Problem details
Reproduce every record exactly.

_____

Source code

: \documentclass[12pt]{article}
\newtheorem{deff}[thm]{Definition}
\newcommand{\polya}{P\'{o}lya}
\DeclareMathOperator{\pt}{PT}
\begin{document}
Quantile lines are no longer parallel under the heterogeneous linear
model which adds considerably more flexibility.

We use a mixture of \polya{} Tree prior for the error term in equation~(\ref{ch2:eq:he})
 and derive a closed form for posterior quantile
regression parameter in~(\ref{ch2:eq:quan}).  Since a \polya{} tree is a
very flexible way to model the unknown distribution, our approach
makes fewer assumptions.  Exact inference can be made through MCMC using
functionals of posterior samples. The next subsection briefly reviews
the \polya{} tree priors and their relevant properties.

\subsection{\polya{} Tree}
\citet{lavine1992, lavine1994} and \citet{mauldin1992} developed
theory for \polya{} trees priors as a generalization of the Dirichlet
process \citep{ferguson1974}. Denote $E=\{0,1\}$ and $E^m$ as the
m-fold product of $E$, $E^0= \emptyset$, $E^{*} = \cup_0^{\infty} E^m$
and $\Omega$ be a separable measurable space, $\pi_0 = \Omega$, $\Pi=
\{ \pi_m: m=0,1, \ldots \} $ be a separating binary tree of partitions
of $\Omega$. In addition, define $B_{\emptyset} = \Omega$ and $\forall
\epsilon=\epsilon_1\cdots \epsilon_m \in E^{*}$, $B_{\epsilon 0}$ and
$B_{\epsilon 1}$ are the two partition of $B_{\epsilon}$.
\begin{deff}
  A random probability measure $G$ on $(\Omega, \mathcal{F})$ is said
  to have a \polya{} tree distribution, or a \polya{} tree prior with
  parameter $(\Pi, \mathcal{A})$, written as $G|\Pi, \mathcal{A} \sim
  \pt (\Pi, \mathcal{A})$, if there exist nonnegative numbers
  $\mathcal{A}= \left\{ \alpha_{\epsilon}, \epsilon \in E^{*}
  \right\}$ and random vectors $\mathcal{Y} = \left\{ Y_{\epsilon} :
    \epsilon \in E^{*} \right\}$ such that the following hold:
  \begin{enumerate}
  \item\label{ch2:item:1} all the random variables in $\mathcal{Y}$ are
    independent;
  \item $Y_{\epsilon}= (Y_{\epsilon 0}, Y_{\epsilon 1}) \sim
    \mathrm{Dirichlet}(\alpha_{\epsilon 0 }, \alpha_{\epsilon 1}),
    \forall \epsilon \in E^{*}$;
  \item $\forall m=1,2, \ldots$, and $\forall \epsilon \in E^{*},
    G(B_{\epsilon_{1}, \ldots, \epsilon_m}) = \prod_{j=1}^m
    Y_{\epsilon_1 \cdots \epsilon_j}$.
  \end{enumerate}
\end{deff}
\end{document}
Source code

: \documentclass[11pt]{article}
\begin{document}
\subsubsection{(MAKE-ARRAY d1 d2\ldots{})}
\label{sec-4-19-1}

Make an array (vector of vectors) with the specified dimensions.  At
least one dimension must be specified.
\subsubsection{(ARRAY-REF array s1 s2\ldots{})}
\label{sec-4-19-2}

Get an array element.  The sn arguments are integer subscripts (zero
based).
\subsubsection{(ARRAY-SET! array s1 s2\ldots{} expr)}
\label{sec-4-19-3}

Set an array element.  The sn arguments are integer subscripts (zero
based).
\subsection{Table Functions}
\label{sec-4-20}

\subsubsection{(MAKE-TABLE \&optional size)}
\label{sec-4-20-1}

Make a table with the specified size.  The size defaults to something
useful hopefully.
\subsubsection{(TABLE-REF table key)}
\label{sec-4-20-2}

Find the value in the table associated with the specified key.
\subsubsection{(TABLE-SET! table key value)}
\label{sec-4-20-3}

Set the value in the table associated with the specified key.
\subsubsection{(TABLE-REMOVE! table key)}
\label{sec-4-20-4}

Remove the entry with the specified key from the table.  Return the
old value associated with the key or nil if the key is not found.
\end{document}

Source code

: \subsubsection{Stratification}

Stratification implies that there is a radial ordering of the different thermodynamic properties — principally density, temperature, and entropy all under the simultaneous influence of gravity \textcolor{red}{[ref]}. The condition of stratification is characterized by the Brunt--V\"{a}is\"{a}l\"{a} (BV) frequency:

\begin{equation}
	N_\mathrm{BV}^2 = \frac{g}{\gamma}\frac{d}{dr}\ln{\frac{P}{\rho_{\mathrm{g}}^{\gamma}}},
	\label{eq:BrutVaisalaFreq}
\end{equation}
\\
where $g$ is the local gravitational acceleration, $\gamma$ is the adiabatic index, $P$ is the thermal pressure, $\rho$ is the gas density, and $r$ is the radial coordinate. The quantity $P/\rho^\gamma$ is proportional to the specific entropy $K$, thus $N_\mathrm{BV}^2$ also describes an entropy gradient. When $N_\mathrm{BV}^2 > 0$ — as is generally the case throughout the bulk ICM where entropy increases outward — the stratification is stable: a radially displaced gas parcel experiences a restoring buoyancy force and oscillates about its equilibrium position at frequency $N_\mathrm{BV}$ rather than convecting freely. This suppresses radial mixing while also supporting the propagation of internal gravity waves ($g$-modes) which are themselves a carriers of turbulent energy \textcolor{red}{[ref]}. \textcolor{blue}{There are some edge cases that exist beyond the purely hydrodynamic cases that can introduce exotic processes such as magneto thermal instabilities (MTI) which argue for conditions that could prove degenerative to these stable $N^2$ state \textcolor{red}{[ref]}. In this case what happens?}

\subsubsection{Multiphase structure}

_____

Response
Source code

: \documentclass[12pt]{article}
\newtheorem{deff}[thm]{Definition}
\newcommand{\polya}{P\'{o}lya}
\DeclareMathOperator{\pt}{PT}
\begin{document}
Quantile lines are no longer parallel under the heterogeneous linear
model which adds considerably more flexibility.

We use a mixture of \polya{} Tree prior for the error term in equation~(\ref{ch2:eq:he})
 and derive a closed form for posterior quantile
regression parameter in~(\ref{ch2:eq:quan}).  Since a \polya{} tree is a
very flexible way to model the unknown distribution, our approach
makes fewer assumptions.  Exact inference can be made through MCMC using
functionals of posterior samples. The next subsection briefly reviews
the \polya{} tree priors and their relevant properties.

\subsection{\polya{} Tree}
\citet{lavine1992, lavine1994} and \citet{mauldin1992} developed
theory for \polya{} trees priors as a generalization of the Dirichlet
process \citep{ferguson1974}. Denote $E=\{0,1\}$ and $E^m$ as the
m-fold product of $E$, $E^0= \emptyset$, $E^{*} = \cup_0^{\infty} E^m$
and $\Omega$ be a separable measurable space, $\pi_0 = \Omega$, $\Pi=
\{ \pi_m: m=0,1, \ldots \} $ be a separating binary tree of partitions
of $\Omega$. In addition, define $B_{\emptyset} = \Omega$ and $\forall
\epsilon=\epsilon_1\cdots \epsilon_m \in E^{*}$, $B_{\epsilon 0}$ and
$B_{\epsilon 1}$ are the two partition of $B_{\epsilon}$.
\begin{deff}
  A random probability measure $G$ on $(\Omega, \mathcal{F})$ is said
  to have a \polya{} tree distribution, or a \polya{} tree prior with
  parameter $(\Pi, \mathcal{A})$, written as $G|\Pi, \mathcal{A} \sim
  \pt (\Pi, \mathcal{A})$, if there exist nonnegative numbers
  $\mathcal{A}= \left\{ \alpha_{\epsilon}, \epsilon \in E^{*}
  \right\}$ and random vectors $\mathcal{Y} = \left\{ Y_{\epsilon} :
    \epsilon \in E^{*} \right\}$ such that the following hold:
  \begin{enumerate}
  \item\label{ch2:item:1} all the random variables in $\mathcal{Y}$ are
    independent;
  \item $Y_{\epsilon}= (Y_{\epsilon 0}, Y_{\epsilon 1}) \sim
    \mathrm{Dirichlet}(\alpha_{\epsilon 0 }, \alpha_{\epsilon 1}),
    \forall \epsilon \in E^{*}$;
  \item $\forall m=1,2, \ldots$, and $\forall \epsilon \in E^{*},
    G(B_{\epsilon_{1}, \ldots, \epsilon_m}) = \prod_{j=1}^m
    Y_{\epsilon_1 \cdots \epsilon_j}$.
  \end{enumerate}
\end{deff}
\end{document}
Source code

: \documentclass[11pt]{article}
\begin{document}
\subsubsection{(MAKE-ARRAY d1 d2\ldots{})}
\label{sec-4-19-1}

Make an array (vector of vectors) with the specified dimensions.  At
least one dimension must be specified.
\subsubsection{(ARRAY-REF array s1 s2\ldots{})}
\label{sec-4-19-2}

Get an array element.  The sn arguments are integer subscripts (zero
based).
\subsubsection{(ARRAY-SET! array s1 s2\ldots{} expr)}
\label{sec-4-19-3}

Set an array element.  The sn arguments are integer subscripts (zero
based).
\subsection{Table Functions}
\label{sec-4-20}

\subsubsection{(MAKE-TABLE \&optional size)}
\label{sec-4-20-1}

Make a table with the specified size.  The size defaults to something
useful hopefully.
\subsubsection{(TABLE-REF table key)}
\label{sec-4-20-2}

Find the value in the table associated with the specified key.
\subsubsection{(TABLE-SET! table key value)}
\label{sec-4-20-3}

Set the value in the table associated with the specified key.
\subsubsection{(TABLE-REMOVE! table key)}
\label{sec-4-20-4}

Remove the entry with the specified key from the table.  Return the
old value associated with the key or nil if the key is not found.
\end{document}

Source code

: \subsubsection{Stratification}

Stratification implies that there is a radial ordering of the different thermodynamic properties — principally density, temperature, and entropy all under the simultaneous influence of gravity \textcolor{red}{[ref]}. The condition of stratification is characterized by the Brunt--V\"{a}is\"{a}l\"{a} (BV) frequency:

\begin{equation}
	N_\mathrm{BV}^2 = \frac{g}{\gamma}\frac{d}{dr}\ln{\frac{P}{\rho_{\mathrm{g}}^{\gamma}}},
	\label{eq:BrutVaisalaFreq}
\end{equation}
\\
where $g$ is the local gravitational acceleration, $\gamma$ is the adiabatic index, $P$ is the thermal pressure, $\rho$ is the gas density, and $r$ is the radial coordinate. The quantity $P/\rho^\gamma$ is proportional to the specific entropy $K$, thus $N_\mathrm{BV}^2$ also describes an entropy gradient. When $N_\mathrm{BV}^2 > 0$ — as is generally the case throughout the bulk ICM where entropy increases outward — the stratification is stable: a radially displaced gas parcel experiences a restoring buoyancy force and oscillates about its equilibrium position at frequency $N_\mathrm{BV}$ rather than convecting freely. This suppresses radial mixing while also supporting the propagation of internal gravity waves ($g$-modes) which are themselves a carriers of turbulent energy \textcolor{red}{[ref]}. \textcolor{blue}{There are some edge cases that exist beyond the purely hydrodynamic cases that can introduce exotic processes such as magneto thermal instabilities (MTI) which argue for conditions that could prove degenerative to these stable $N^2$ state \textcolor{red}{[ref]}. In this case what happens?}

\subsubsection{Multiphase structure}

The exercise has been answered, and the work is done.